Маняшин усадил перед собой всхлипывающую хозяйку, принялся писать протокол обыска. Понятые и милиционеры вносили в гостиную извлеченные из комнат и подвальные тайников улики преступных занятий Пономаревой. Видное место заняли четверти с самогоном.
Милиционеры еле удерживали беснующихся девиц. Лишь самая молодая из них, с черными распущенными косами, безучастно опустилась на табуретку и молчала.
— Фроська! — кричали ей девицы. — Ты что, омертвела? Бей их, лягавых. Все одно теперь, кончилась наша сладкая жизнь!
Но Фроська сидела, как каменная...
Утром Маняшин самой последней вызвал на допрос из арестантского помещения Фроську. Она казалась ему не похожей на своих товарок: лживых, крикливых, бесстыжих.

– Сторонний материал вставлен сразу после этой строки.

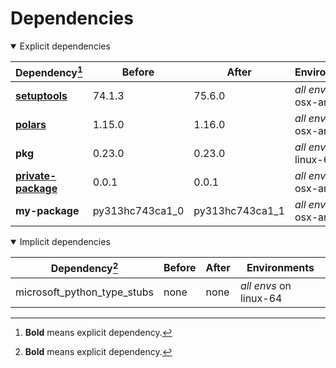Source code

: # Dependencies

<details open>
<summary>Explicit dependencies</summary>

|Dependency[^1]|Before|After|Environments|
|-|-|-|-|
|[**setuptools**](https://pypi.org/project/setuptools)|74.1.3|75.6.0|*all envs* on osx-arm64|
|[**polars**](https://prefix.dev/channels/conda-forge/packages/polars)|1.15.0|1.16.0|*all envs* on osx-arm64|
|**pkg**|0.23.0|0.23.0|*all envs* on linux-64|
|[**private-package**](https://prefix.dev/channels/setup-pixi-test/packages/private-package)|0.0.1|0.0.1|*all envs* on osx-arm64|
|**my-package**|py313hc743ca1_0|py313hc743ca1_1|*all envs* on osx-arm64|

</details>

<details open>
<summary>Implicit dependencies</summary>

|Dependency[^1]|Before|After|Environments|
|-|-|-|-|
|microsoft_python_type_stubs|none|none|*all envs* on linux-64|

</details>

[^1]: **Bold** means explicit dependency.
[^2]: Dependency got downgraded.
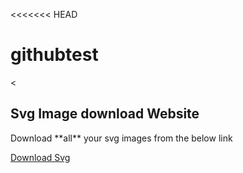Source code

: <<<<<<< HEAD
# githubtest
<<!DOCTYPE html>
<html>
<body>

  <h2>Svg Image download Website</h2>

<p>Download **all** your svg images from the below link</p>

<p><a href="https://freesvg.org/dogface-vector-image">Download Svg</a></p>

</body>
</html>
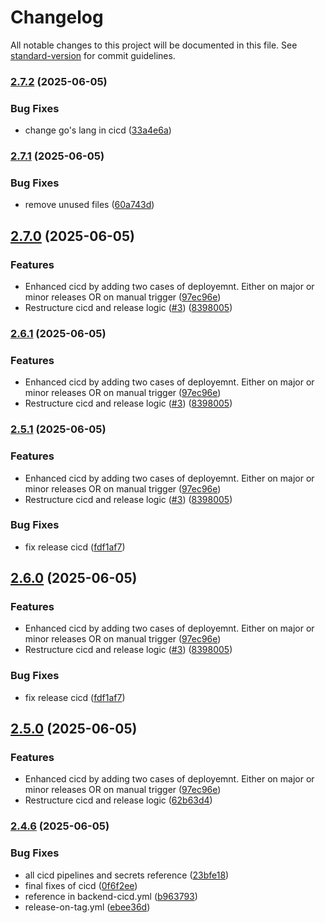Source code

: # Changelog

All notable changes to this project will be documented in this file. See [standard-version](https://github.com/conventional-changelog/standard-version) for commit guidelines.

### [2.7.2](https://github.com/nzhussup/admin-panel-personal-website/compare/v2.7.1...v2.7.2) (2025-06-05)


### Bug Fixes

* change go's lang in cicd ([33a4e6a](https://github.com/nzhussup/admin-panel-personal-website/commit/33a4e6a939fde18ae3d021b9fd8d6fb034c336a4))

### [2.7.1](https://github.com/nzhussup/admin-panel-personal-website/compare/v2.7.0...v2.7.1) (2025-06-05)


### Bug Fixes

* remove unused files ([60a743d](https://github.com/nzhussup/admin-panel-personal-website/commit/60a743de2729e1784bf0b920055cc3b4f6090469))

## [2.7.0](https://github.com/nzhussup/admin-panel-personal-website/compare/v2.4.6...v2.7.0) (2025-06-05)


### Features

* Enhanced cicd by adding two cases of deployemnt. Either on major or minor releases OR on manual trigger ([97ec96e](https://github.com/nzhussup/admin-panel-personal-website/commit/97ec96ecab9ab8a66ef07ea44eb979015355f161))
* Restructure cicd and release logic ([#3](https://github.com/nzhussup/admin-panel-personal-website/issues/3)) ([8398005](https://github.com/nzhussup/admin-panel-personal-website/commit/8398005bb1019e45911d8bf77d76ddec7275aea1))

### [2.6.1](https://github.com/nzhussup/admin-panel-personal-website/compare/v2.4.6...v2.6.1) (2025-06-05)


### Features

* Enhanced cicd by adding two cases of deployemnt. Either on major or minor releases OR on manual trigger ([97ec96e](https://github.com/nzhussup/admin-panel-personal-website/commit/97ec96ecab9ab8a66ef07ea44eb979015355f161))
* Restructure cicd and release logic ([#3](https://github.com/nzhussup/admin-panel-personal-website/issues/3)) ([8398005](https://github.com/nzhussup/admin-panel-personal-website/commit/8398005bb1019e45911d8bf77d76ddec7275aea1))

### [2.5.1](https://github.com/nzhussup/admin-panel-personal-website/compare/v2.4.6...v2.5.1) (2025-06-05)


### Features

* Enhanced cicd by adding two cases of deployemnt. Either on major or minor releases OR on manual trigger ([97ec96e](https://github.com/nzhussup/admin-panel-personal-website/commit/97ec96ecab9ab8a66ef07ea44eb979015355f161))
* Restructure cicd and release logic ([#3](https://github.com/nzhussup/admin-panel-personal-website/issues/3)) ([8398005](https://github.com/nzhussup/admin-panel-personal-website/commit/8398005bb1019e45911d8bf77d76ddec7275aea1))


### Bug Fixes

* fix release cicd ([fdf1af7](https://github.com/nzhussup/admin-panel-personal-website/commit/fdf1af7412a1cc9c3a63702ccc61645a703c7a3f))

## [2.6.0](https://github.com/nzhussup/admin-panel-personal-website/compare/v2.4.6...v2.6.0) (2025-06-05)


### Features

* Enhanced cicd by adding two cases of deployemnt. Either on major or minor releases OR on manual trigger ([97ec96e](https://github.com/nzhussup/admin-panel-personal-website/commit/97ec96ecab9ab8a66ef07ea44eb979015355f161))
* Restructure cicd and release logic ([#3](https://github.com/nzhussup/admin-panel-personal-website/issues/3)) ([8398005](https://github.com/nzhussup/admin-panel-personal-website/commit/8398005bb1019e45911d8bf77d76ddec7275aea1))


### Bug Fixes

* fix release cicd ([fdf1af7](https://github.com/nzhussup/admin-panel-personal-website/commit/fdf1af7412a1cc9c3a63702ccc61645a703c7a3f))

## [2.5.0](https://github.com/nzhussup/admin-panel-personal-website/compare/v2.4.6...v2.5.0) (2025-06-05)


### Features

* Enhanced cicd by adding two cases of deployemnt. Either on major or minor releases OR on manual trigger ([97ec96e](https://github.com/nzhussup/admin-panel-personal-website/commit/97ec96ecab9ab8a66ef07ea44eb979015355f161))
* Restructure cicd and release logic ([62b63d4](https://github.com/nzhussup/admin-panel-personal-website/commit/62b63d439cec823469a05967425b378bbd781aec))

### [2.4.6](https://github.com/nzhussup/admin-panel-personal-website/compare/v2.4.5...v2.4.6) (2025-06-05)

### Bug Fixes

- all cicd pipelines and secrets reference ([23bfe18](https://github.com/nzhussup/admin-panel-personal-website/commit/23bfe18b82e19351dc4df77de12a99220ad67dfc))
- final fixes of cicd ([0f6f2ee](https://github.com/nzhussup/admin-panel-personal-website/commit/0f6f2ee83c4b9f3a36088cf1e6ed1bcfb43c9a32))
- reference in backend-cicd.yml ([b963793](https://github.com/nzhussup/admin-panel-personal-website/commit/b96379381247ba4309569c3ebc810a32e5efe5e8))
- release-on-tag.yml ([ebee36d](https://github.com/nzhussup/admin-panel-personal-website/commit/ebee36dfaebf1b4abb27daa96aec7ae8a41c20a2))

Фрося вошла неслышно. Села на предложенный ей стул покорно, усталая, обреченная. Рассказывала, словно исповедовалась, долго и обстоятельно о себе и о том доме, откуда привели ее в милицию.
— Дубовская я. Папаню кадеты убили в двадцатом, а маманя в двадцать первом с голоду померла. Семнадцатый год шел мне, как я вовсе осиротела. Вскоре после похорон мамани приехала из Царицына наша шабриха Манька — солдатка. Муж у нее в дезертирах спасался, да где-то за Волгой и пропал. А она в город переехала. Видно, хорошо жила: гладкая, веселая, разодетая, как барыня. Поманила меня с собой, на хорошую жизнь в город. Ну, что мне одной? Я и согласилась. Манька флигелек снимала. Чудно жила. Вроде одна, а мужики частенько у нее бывали, всякие. Отвела она мне чулан. Стала и я с ней пировать вместе с мужиками. Заглядывались на меня. Но Манька не допускала вольничать со мной. Видимо, берегла для кого-то другого. Ну и появился он, медведь медведем. Уж после я дозналась, какого ремесла был человек. С наганом ходил, с финкой. И всегда при деньгах. Чистый бандюга.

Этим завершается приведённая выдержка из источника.